The positive vote means that the directive is likely to be approved by the European Council and could become law within the next three months.
European internal markets commissioner Frits Bolkestein called on the Council “to move quickly to final adoption” and said the directive would enable pension funds for the first time “to take full advantage of the Internal Market and the euro, to the benefit, above all, of future pensioners”.
Meeting in Strasbourg today, MEPs approved the European Council's compromise version of the directive, the so-called "common position".
"In approving Council's common position together with a number of last minute compromise amendments acceptable to Council and the Commission, Parliament today paved the way for the introduction of supplementary cross-border pension schemes across the EU," said the Parliament's rapporteur for the directive, Austrian MEP Othmar Karas.
He added that a move to reject the common position by the GUE/NGL group was lost, with 156 voting in favour, 383 against and seven abstentions.
Karas said: "The compromise amendments seek to strike a balance between different practices across the EU whereby in continental countries social benefits covering disability or provision for survivors (biometric risks) are offered whereas in countries such as the UK the benefit is seen as a social product."
He said that one amendment permits member states to allow a fund the right to offer provisions for survivors and disability cover.
Another amendment preserves the right to receive a payment in the form of a "lump sum" without any restrictions. Another establishes the right to receive information relating to the transfer of pension rights to another fund when changing jobs.
MEPs want information to be provided to each individual every year about the state of their pension fund and current entitlements.

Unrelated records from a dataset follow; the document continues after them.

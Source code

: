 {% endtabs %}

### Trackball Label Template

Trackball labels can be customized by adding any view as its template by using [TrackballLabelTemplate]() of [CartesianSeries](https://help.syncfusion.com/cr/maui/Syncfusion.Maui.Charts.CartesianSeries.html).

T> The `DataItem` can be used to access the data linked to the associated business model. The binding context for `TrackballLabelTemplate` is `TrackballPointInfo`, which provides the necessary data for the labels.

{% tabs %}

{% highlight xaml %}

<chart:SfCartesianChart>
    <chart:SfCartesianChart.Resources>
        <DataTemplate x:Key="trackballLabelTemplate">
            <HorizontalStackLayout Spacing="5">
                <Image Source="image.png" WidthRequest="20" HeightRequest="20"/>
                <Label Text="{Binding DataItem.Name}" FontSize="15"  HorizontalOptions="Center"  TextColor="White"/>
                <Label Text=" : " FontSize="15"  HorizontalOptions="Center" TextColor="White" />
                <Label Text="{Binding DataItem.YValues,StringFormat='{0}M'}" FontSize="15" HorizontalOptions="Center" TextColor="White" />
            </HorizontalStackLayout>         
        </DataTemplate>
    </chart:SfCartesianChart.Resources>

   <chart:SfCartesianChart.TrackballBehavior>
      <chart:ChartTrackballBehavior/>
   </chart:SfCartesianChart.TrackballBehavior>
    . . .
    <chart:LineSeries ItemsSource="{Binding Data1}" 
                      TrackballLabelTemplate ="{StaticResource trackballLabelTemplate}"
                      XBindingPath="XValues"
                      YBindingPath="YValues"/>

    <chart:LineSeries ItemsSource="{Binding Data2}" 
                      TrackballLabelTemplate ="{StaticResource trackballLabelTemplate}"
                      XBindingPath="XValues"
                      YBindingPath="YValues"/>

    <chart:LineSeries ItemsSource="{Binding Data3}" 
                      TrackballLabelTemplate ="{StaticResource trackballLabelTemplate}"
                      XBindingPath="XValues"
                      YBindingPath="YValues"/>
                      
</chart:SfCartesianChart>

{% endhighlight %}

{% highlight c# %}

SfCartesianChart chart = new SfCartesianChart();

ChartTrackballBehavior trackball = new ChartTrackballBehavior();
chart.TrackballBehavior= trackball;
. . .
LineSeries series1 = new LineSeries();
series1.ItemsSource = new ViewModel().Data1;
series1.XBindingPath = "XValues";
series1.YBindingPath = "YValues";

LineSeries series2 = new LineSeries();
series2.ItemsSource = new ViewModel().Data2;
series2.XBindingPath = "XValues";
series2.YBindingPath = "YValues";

The legislation is based on home country supervision of pension schemes, respect for national, social and labour legislation, and the "prudent person" principle, Karas said.
"Indeed, the directive provides for the home state to lay down specific investment rules ensuring that the assets of the fund are invested in the best interests of the members, that the institution is registered and that it draws up an annual report and accounts," Karas said. He added that a limit of 70% of assets being invested in shares, negotiable securities treated as shares and corporate bonds is laid down, with the provision for a lower limit for pensions guaranteeing a long-term interest rate benefits.
The parliamentary vote was welcomed by observers. Alan Pickering, the chairman of the European Federation for Retirement provision said: "At long last we are in sight of providing Europe's citizens with the opportunity to use pan-European pension funds to save for their retirement."
"The vote today shows how, given goodwill on all sides, it is possible to reflect the diversity of Europe within a single prudential framework."
"Hopefully, member states will see this framework as a platform upon which they can all build rather than a straitjacket within which we must all operate."
"Perhaps, in an ideal world, we would have liked a slightly different directive. However, as everyone else has been willing to compromise the desirable with the deliverable, the EFRP is happy to be part of that compromise."
The European insurance body the Comité Européen des Assurances also backed the move. "The CEA supports the compromise which has been reached and can be supported by all EU institutions," it said in a statement. "The adoption of the directive will also represent a milestone in the full integration of the single market for financial services as set out by the Financial Services Action Plan."
"Now the position that CEA has advocated throughout the procedure has very largely been taken into account - this is a great success for the European insurance industry."
The EFRP said that each member state must deal with those key aspects of pension fund operation that not only fall outside the scope of the directive but also, effectively, outside the powers of the EU.
States needed to continue as partners, the EFRP said. "Only then will cross-border delivery of occupational pensions become a reality. This means addressing issues in the sensitive areas of taxation and social policy."
Leonardo Sforza, head of EU affairs at pension consultancy firm Hewitt Associates, said that last-minute amendments to the directive do not change in substance the draft of the common position and that it was very likely to be adopted.
"The key issue now is how member states will implement it," Sforza said. He said that rapporteur Karas and the European Parliament's economic and monetary affairs committee chair Christa Randzio-Plath had done "a very, very good job" in their willingness to find a compromise.